[Tutor] any cons to using a module of functions?

Peter Otten __peter__ at web.de
Fri Feb 3 09:56:14 CET 2012


Che M wrote:

> 
> I have a bunch of functions that do various utility-type tasks in an
> application (such as prettifying date strings, etc.), and they are used in
> many modules.  Much of the time, I have just been lazily copying and
> pasting the functions into whichever modules need them.  I realize that is
> very bad form and I should refactor, and so I am beginning to put these
> functions in their own module so that I can import the module and its
> functions when I need it; they will all be in one place and only only
> place.
> 
> My question is about resources.  Let's say I have the module, myUtils.py,
> and I import it into every other module that will need one or more of the
> functions within it.  Is this in any way costly in terms of memory? 
> (since each time I import myUtils.py I import *all* the functions, instead
> of in the cut&paste approach, where I just run the functions I need).

I hope by "importing all functions" you mean

import myutils

or

from myutils import foo, bar

The oh-so-convenient

from myutils import *

will sooner or later result in nasty name clashes.

> I'm fairly sure this is not at all an issue, but I just want to understand
> why it's not.

After entering the interactive interpreter (Python 2.7) I see

>>> import sys
>>> len(sys.modules)
39
>>> len(sys.builtin_module_names)
20

So there are already forty or sixty modules, depending on how you count; the 
memory and runtime impact of adding one more is likely negligable.

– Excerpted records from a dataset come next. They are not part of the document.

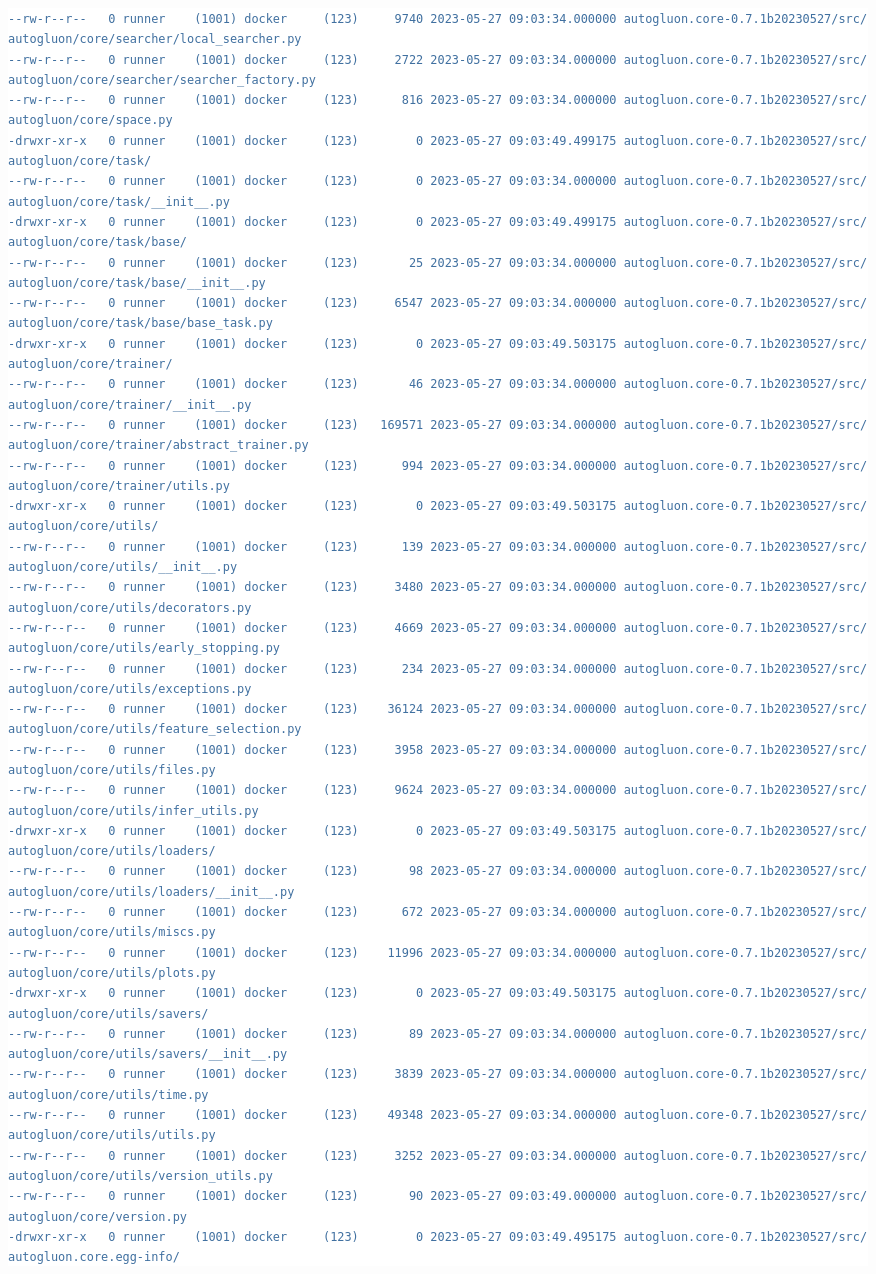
 ```diff
--rw-r--r--   0 runner    (1001) docker     (123)     9740 2023-05-27 09:03:34.000000 autogluon.core-0.7.1b20230527/src/autogluon/core/searcher/local_searcher.py
--rw-r--r--   0 runner    (1001) docker     (123)     2722 2023-05-27 09:03:34.000000 autogluon.core-0.7.1b20230527/src/autogluon/core/searcher/searcher_factory.py
--rw-r--r--   0 runner    (1001) docker     (123)      816 2023-05-27 09:03:34.000000 autogluon.core-0.7.1b20230527/src/autogluon/core/space.py
-drwxr-xr-x   0 runner    (1001) docker     (123)        0 2023-05-27 09:03:49.499175 autogluon.core-0.7.1b20230527/src/autogluon/core/task/
--rw-r--r--   0 runner    (1001) docker     (123)        0 2023-05-27 09:03:34.000000 autogluon.core-0.7.1b20230527/src/autogluon/core/task/__init__.py
-drwxr-xr-x   0 runner    (1001) docker     (123)        0 2023-05-27 09:03:49.499175 autogluon.core-0.7.1b20230527/src/autogluon/core/task/base/
--rw-r--r--   0 runner    (1001) docker     (123)       25 2023-05-27 09:03:34.000000 autogluon.core-0.7.1b20230527/src/autogluon/core/task/base/__init__.py
--rw-r--r--   0 runner    (1001) docker     (123)     6547 2023-05-27 09:03:34.000000 autogluon.core-0.7.1b20230527/src/autogluon/core/task/base/base_task.py
-drwxr-xr-x   0 runner    (1001) docker     (123)        0 2023-05-27 09:03:49.503175 autogluon.core-0.7.1b20230527/src/autogluon/core/trainer/
--rw-r--r--   0 runner    (1001) docker     (123)       46 2023-05-27 09:03:34.000000 autogluon.core-0.7.1b20230527/src/autogluon/core/trainer/__init__.py
--rw-r--r--   0 runner    (1001) docker     (123)   169571 2023-05-27 09:03:34.000000 autogluon.core-0.7.1b20230527/src/autogluon/core/trainer/abstract_trainer.py
--rw-r--r--   0 runner    (1001) docker     (123)      994 2023-05-27 09:03:34.000000 autogluon.core-0.7.1b20230527/src/autogluon/core/trainer/utils.py
-drwxr-xr-x   0 runner    (1001) docker     (123)        0 2023-05-27 09:03:49.503175 autogluon.core-0.7.1b20230527/src/autogluon/core/utils/
--rw-r--r--   0 runner    (1001) docker     (123)      139 2023-05-27 09:03:34.000000 autogluon.core-0.7.1b20230527/src/autogluon/core/utils/__init__.py
--rw-r--r--   0 runner    (1001) docker     (123)     3480 2023-05-27 09:03:34.000000 autogluon.core-0.7.1b20230527/src/autogluon/core/utils/decorators.py
--rw-r--r--   0 runner    (1001) docker     (123)     4669 2023-05-27 09:03:34.000000 autogluon.core-0.7.1b20230527/src/autogluon/core/utils/early_stopping.py
--rw-r--r--   0 runner    (1001) docker     (123)      234 2023-05-27 09:03:34.000000 autogluon.core-0.7.1b20230527/src/autogluon/core/utils/exceptions.py
--rw-r--r--   0 runner    (1001) docker     (123)    36124 2023-05-27 09:03:34.000000 autogluon.core-0.7.1b20230527/src/autogluon/core/utils/feature_selection.py
--rw-r--r--   0 runner    (1001) docker     (123)     3958 2023-05-27 09:03:34.000000 autogluon.core-0.7.1b20230527/src/autogluon/core/utils/files.py
--rw-r--r--   0 runner    (1001) docker     (123)     9624 2023-05-27 09:03:34.000000 autogluon.core-0.7.1b20230527/src/autogluon/core/utils/infer_utils.py
-drwxr-xr-x   0 runner    (1001) docker     (123)        0 2023-05-27 09:03:49.503175 autogluon.core-0.7.1b20230527/src/autogluon/core/utils/loaders/
--rw-r--r--   0 runner    (1001) docker     (123)       98 2023-05-27 09:03:34.000000 autogluon.core-0.7.1b20230527/src/autogluon/core/utils/loaders/__init__.py
--rw-r--r--   0 runner    (1001) docker     (123)      672 2023-05-27 09:03:34.000000 autogluon.core-0.7.1b20230527/src/autogluon/core/utils/miscs.py
--rw-r--r--   0 runner    (1001) docker     (123)    11996 2023-05-27 09:03:34.000000 autogluon.core-0.7.1b20230527/src/autogluon/core/utils/plots.py
-drwxr-xr-x   0 runner    (1001) docker     (123)        0 2023-05-27 09:03:49.503175 autogluon.core-0.7.1b20230527/src/autogluon/core/utils/savers/
--rw-r--r--   0 runner    (1001) docker     (123)       89 2023-05-27 09:03:34.000000 autogluon.core-0.7.1b20230527/src/autogluon/core/utils/savers/__init__.py
--rw-r--r--   0 runner    (1001) docker     (123)     3839 2023-05-27 09:03:34.000000 autogluon.core-0.7.1b20230527/src/autogluon/core/utils/time.py
--rw-r--r--   0 runner    (1001) docker     (123)    49348 2023-05-27 09:03:34.000000 autogluon.core-0.7.1b20230527/src/autogluon/core/utils/utils.py
--rw-r--r--   0 runner    (1001) docker     (123)     3252 2023-05-27 09:03:34.000000 autogluon.core-0.7.1b20230527/src/autogluon/core/utils/version_utils.py
--rw-r--r--   0 runner    (1001) docker     (123)       90 2023-05-27 09:03:49.000000 autogluon.core-0.7.1b20230527/src/autogluon/core/version.py
-drwxr-xr-x   0 runner    (1001) docker     (123)        0 2023-05-27 09:03:49.495175 autogluon.core-0.7.1b20230527/src/autogluon.core.egg-info/
```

There is an effect on your processes. If you hammer up a quick and dirty 
script using your kitchen-sink myutils.py, then forget the script, and in a 
year or so need it again it's likely that myutils have evolved and your 
script will not work out of the box.
At that point it will start to pay off having unit tests in place that 
ensure a stable api and to put everything into version control.